Lucy Gonzalez Parsons was a labor activist in the 1870s and the first African-American womens labor organizer. She led the first May Day labor parade in the US which was a testament to the growing labor movement in the wake of the Haymarket Affair. The attention it drew helped establish the 8-hour work day and contributed to the institution of Labor Day as a national holiday.
Lucy was born in Texas around 1853 and was of African-American, and possibly Mexican and Native American descent. She and her husband, Albert Parsons, moved to Chicago in 1873 to escape personal threats due to their labor views and their inter-racial marriage, which was forbidden.
Albert made a name for himself during the 1877 rail strikes which swept across the country. He spoke to crowds of tens of thousands of angry workers and called for peaceful negotiations. Albert was sentenced to death for his role in the Haymarket Riots. While in prison he wrote "Anarchism: Its Philosophy and Scientific Basis."
Lucy's views became more radical and militant after Albert's death. She published Albert's manifesto and wrote for the publications The Socialist and The Alarm. Lucy co-founded Industrial Workers of the World (IWW) with Eugene Debs and Mother Jones. She carried on the fight for workers rights for the next 55 years, until the end of her life.

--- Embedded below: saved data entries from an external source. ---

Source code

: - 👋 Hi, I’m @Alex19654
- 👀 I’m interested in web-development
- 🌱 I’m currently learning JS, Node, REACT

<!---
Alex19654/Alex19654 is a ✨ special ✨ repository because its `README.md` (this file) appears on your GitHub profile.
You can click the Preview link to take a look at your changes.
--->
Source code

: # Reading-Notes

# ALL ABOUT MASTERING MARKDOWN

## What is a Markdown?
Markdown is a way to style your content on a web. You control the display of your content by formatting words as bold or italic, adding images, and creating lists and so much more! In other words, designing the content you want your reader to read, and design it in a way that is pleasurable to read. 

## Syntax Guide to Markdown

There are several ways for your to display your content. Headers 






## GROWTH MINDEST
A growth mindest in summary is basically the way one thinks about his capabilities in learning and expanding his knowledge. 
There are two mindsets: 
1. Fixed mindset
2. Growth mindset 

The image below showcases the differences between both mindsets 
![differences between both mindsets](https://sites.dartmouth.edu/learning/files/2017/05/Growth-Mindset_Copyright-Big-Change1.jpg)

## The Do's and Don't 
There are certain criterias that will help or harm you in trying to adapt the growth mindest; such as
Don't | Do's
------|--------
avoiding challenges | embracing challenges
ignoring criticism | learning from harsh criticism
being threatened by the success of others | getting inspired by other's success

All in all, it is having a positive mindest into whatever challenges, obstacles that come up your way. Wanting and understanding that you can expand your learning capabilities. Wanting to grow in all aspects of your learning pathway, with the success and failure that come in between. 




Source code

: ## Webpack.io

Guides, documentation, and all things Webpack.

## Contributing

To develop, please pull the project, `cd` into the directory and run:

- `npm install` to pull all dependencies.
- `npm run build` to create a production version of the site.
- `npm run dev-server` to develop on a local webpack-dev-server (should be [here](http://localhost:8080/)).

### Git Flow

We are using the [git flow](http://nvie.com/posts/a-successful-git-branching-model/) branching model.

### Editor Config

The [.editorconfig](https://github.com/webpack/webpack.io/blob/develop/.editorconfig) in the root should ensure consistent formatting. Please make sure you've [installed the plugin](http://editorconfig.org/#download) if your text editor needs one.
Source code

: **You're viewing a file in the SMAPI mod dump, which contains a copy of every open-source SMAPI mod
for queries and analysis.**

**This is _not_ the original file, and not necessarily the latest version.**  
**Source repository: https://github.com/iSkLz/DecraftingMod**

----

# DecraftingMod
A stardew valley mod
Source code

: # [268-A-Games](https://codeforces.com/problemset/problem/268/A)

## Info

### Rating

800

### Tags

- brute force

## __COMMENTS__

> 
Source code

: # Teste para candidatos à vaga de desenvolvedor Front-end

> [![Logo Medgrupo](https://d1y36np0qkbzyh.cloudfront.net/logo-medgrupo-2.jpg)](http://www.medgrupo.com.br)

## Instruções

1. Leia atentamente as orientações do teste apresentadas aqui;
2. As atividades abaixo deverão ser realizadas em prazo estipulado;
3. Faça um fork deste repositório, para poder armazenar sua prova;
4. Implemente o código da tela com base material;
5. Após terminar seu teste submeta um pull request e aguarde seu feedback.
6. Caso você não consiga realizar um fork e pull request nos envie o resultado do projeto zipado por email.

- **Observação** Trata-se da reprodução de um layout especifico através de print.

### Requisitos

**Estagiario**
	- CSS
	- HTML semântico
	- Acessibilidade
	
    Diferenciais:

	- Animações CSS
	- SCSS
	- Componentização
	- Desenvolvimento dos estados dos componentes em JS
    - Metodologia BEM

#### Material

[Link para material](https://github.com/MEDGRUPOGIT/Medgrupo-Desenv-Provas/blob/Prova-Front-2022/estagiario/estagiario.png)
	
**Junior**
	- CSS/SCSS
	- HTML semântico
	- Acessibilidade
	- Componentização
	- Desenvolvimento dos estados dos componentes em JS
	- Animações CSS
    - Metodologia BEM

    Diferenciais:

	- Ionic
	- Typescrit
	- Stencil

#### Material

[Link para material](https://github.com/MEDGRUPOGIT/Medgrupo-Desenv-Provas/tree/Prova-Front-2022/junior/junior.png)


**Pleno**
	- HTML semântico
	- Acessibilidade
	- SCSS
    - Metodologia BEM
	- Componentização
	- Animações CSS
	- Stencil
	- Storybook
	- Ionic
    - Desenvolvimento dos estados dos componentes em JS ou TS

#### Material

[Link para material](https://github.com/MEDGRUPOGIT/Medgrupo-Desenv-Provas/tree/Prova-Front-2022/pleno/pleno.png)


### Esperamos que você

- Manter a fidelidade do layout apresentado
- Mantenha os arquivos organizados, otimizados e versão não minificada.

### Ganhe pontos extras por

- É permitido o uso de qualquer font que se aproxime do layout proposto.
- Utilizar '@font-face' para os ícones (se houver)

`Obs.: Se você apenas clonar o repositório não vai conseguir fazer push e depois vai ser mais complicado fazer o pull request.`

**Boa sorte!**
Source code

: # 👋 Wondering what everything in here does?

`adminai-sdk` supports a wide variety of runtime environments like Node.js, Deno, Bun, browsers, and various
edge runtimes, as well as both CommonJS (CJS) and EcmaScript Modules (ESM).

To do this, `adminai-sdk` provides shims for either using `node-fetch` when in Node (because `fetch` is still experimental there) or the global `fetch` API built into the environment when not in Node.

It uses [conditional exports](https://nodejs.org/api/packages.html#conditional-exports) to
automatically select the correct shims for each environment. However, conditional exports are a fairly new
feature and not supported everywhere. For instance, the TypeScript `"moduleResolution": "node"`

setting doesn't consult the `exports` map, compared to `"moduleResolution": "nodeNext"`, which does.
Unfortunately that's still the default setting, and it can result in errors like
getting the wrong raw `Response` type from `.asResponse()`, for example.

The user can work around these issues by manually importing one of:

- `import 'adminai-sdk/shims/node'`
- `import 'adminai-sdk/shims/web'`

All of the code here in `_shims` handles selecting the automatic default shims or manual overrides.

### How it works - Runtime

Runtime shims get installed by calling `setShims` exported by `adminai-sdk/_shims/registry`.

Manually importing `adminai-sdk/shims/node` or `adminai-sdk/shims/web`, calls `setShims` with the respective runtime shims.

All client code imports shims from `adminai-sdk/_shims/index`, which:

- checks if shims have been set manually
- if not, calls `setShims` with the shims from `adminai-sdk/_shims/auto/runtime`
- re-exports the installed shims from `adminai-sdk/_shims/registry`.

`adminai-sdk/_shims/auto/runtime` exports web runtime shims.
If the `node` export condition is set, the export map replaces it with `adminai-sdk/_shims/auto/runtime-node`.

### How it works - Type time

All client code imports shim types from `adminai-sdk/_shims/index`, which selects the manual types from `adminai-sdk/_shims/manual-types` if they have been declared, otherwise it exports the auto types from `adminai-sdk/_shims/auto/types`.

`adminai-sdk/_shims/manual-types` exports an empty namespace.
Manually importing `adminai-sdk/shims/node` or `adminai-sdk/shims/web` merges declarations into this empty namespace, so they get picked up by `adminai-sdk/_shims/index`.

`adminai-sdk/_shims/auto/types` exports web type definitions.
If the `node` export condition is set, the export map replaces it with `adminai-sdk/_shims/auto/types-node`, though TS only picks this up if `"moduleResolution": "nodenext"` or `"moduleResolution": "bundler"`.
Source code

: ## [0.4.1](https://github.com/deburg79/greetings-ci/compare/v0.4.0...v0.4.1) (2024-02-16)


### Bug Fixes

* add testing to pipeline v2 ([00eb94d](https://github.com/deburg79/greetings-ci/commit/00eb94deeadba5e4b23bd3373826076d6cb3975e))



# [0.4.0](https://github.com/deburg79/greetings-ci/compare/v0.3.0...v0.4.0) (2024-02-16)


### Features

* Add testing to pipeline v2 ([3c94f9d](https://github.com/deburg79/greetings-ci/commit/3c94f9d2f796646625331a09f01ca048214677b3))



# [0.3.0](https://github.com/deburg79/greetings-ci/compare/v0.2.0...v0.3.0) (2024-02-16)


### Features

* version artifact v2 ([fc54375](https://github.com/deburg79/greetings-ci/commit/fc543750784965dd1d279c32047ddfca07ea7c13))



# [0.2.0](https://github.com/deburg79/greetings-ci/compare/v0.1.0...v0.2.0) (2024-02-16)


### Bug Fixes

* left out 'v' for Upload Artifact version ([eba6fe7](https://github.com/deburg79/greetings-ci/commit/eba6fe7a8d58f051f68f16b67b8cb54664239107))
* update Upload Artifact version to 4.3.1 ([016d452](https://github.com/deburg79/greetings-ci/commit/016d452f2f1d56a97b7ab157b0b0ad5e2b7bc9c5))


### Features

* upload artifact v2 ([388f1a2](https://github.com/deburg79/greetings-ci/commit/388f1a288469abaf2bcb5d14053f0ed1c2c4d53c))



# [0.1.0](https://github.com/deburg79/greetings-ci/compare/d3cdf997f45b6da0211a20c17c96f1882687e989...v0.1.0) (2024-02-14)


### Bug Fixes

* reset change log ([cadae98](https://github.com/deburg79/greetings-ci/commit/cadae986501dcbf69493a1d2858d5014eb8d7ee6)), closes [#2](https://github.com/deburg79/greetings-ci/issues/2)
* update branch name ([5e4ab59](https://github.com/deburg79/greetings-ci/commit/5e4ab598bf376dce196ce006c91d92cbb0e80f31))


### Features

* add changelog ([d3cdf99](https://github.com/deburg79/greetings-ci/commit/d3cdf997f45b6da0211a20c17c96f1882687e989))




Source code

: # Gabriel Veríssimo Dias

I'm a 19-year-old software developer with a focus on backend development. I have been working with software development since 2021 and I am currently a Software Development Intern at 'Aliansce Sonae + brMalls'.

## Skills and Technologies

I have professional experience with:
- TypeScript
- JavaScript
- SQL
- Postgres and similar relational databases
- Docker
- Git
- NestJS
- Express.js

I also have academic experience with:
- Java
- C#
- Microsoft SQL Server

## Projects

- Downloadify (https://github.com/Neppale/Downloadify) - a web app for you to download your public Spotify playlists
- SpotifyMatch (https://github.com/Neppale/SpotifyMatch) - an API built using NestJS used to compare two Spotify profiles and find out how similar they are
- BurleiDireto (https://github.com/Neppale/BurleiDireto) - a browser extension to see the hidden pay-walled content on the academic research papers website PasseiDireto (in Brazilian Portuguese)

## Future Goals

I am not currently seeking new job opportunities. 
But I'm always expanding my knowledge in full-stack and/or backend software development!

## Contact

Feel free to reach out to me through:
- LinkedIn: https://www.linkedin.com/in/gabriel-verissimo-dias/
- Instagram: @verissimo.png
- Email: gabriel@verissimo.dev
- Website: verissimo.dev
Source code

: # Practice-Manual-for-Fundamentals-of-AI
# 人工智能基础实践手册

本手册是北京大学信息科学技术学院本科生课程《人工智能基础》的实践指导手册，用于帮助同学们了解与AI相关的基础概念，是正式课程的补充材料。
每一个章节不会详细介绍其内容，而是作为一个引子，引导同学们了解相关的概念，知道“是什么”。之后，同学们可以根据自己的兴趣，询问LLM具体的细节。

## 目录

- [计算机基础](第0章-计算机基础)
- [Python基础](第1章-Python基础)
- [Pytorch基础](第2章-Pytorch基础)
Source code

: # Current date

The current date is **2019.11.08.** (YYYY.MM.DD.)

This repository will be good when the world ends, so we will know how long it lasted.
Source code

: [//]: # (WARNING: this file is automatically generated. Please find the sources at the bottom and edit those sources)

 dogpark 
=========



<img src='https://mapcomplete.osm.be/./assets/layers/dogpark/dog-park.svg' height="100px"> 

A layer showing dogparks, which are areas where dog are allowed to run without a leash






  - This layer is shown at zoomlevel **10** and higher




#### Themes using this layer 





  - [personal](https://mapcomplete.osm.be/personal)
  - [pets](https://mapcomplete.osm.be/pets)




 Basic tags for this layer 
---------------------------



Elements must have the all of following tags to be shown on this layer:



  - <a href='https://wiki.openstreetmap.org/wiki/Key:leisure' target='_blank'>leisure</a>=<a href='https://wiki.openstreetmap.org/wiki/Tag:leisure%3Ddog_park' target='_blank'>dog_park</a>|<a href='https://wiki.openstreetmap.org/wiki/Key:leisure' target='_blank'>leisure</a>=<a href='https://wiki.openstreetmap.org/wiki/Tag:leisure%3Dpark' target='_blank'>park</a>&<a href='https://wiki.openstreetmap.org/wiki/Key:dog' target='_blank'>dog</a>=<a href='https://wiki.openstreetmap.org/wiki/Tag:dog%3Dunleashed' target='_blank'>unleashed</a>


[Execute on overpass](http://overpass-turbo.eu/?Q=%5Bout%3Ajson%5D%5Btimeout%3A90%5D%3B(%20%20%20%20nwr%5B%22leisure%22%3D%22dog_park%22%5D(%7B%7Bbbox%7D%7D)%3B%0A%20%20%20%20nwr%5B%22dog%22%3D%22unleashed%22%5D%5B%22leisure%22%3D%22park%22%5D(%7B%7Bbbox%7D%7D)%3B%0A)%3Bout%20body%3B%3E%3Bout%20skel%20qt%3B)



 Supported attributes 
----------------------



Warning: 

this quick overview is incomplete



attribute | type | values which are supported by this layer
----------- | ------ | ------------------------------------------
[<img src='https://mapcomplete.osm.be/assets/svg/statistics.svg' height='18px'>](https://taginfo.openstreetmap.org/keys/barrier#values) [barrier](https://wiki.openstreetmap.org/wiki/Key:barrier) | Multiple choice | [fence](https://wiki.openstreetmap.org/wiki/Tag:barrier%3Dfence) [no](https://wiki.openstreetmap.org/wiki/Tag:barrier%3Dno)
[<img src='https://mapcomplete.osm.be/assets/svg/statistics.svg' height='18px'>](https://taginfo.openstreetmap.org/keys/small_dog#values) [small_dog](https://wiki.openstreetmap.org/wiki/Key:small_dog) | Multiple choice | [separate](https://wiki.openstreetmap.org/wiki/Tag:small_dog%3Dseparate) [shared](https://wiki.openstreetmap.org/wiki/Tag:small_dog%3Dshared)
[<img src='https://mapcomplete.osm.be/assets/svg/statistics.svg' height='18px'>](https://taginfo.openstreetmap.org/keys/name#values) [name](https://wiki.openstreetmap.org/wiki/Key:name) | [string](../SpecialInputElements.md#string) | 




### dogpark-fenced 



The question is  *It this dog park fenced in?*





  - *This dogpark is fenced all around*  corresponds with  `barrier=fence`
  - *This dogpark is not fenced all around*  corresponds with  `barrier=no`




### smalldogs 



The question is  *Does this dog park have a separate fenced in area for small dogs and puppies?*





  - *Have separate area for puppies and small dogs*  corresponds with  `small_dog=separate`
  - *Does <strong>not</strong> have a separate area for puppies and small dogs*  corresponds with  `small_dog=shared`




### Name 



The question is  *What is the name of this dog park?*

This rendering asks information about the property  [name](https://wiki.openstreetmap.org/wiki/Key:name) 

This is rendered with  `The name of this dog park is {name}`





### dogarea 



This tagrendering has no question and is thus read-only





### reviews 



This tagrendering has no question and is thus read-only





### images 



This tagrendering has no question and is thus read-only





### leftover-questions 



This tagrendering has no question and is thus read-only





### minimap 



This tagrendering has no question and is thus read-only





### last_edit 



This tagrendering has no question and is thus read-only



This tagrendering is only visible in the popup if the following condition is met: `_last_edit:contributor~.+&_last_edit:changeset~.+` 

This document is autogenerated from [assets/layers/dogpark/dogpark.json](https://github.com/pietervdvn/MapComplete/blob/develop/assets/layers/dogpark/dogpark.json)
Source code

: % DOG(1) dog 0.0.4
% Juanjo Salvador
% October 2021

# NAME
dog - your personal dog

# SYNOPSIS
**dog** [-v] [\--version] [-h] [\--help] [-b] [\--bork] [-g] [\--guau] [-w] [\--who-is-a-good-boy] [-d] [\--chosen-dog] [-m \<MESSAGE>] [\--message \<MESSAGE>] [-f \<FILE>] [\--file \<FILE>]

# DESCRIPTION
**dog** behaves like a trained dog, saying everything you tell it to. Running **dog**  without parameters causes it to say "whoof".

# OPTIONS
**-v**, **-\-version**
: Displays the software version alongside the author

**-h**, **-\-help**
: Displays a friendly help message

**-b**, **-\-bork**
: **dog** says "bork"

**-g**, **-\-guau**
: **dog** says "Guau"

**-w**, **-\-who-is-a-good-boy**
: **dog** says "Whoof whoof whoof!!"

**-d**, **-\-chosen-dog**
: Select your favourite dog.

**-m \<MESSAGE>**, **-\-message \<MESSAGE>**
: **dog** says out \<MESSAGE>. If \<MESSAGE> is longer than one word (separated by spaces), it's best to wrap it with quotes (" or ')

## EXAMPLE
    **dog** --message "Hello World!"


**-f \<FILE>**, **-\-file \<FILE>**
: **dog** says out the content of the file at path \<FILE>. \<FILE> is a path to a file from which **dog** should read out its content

A Chicago Park is also named in her honor at Belmont and Kilpatrick, which is less than a mile from where she lived. She died in a house fire at 3130 N. Troy Street
Honorary Lucy Gonzalez Parsons Way
Kedzie and Shubert near the Logan Square Blue Line CTA Station
Neighborhood: Avondale / Logan Square
Dedication: May Day, May 1, 2017
Lucy Ella Gonzales Parsons 1853-1942, age 89.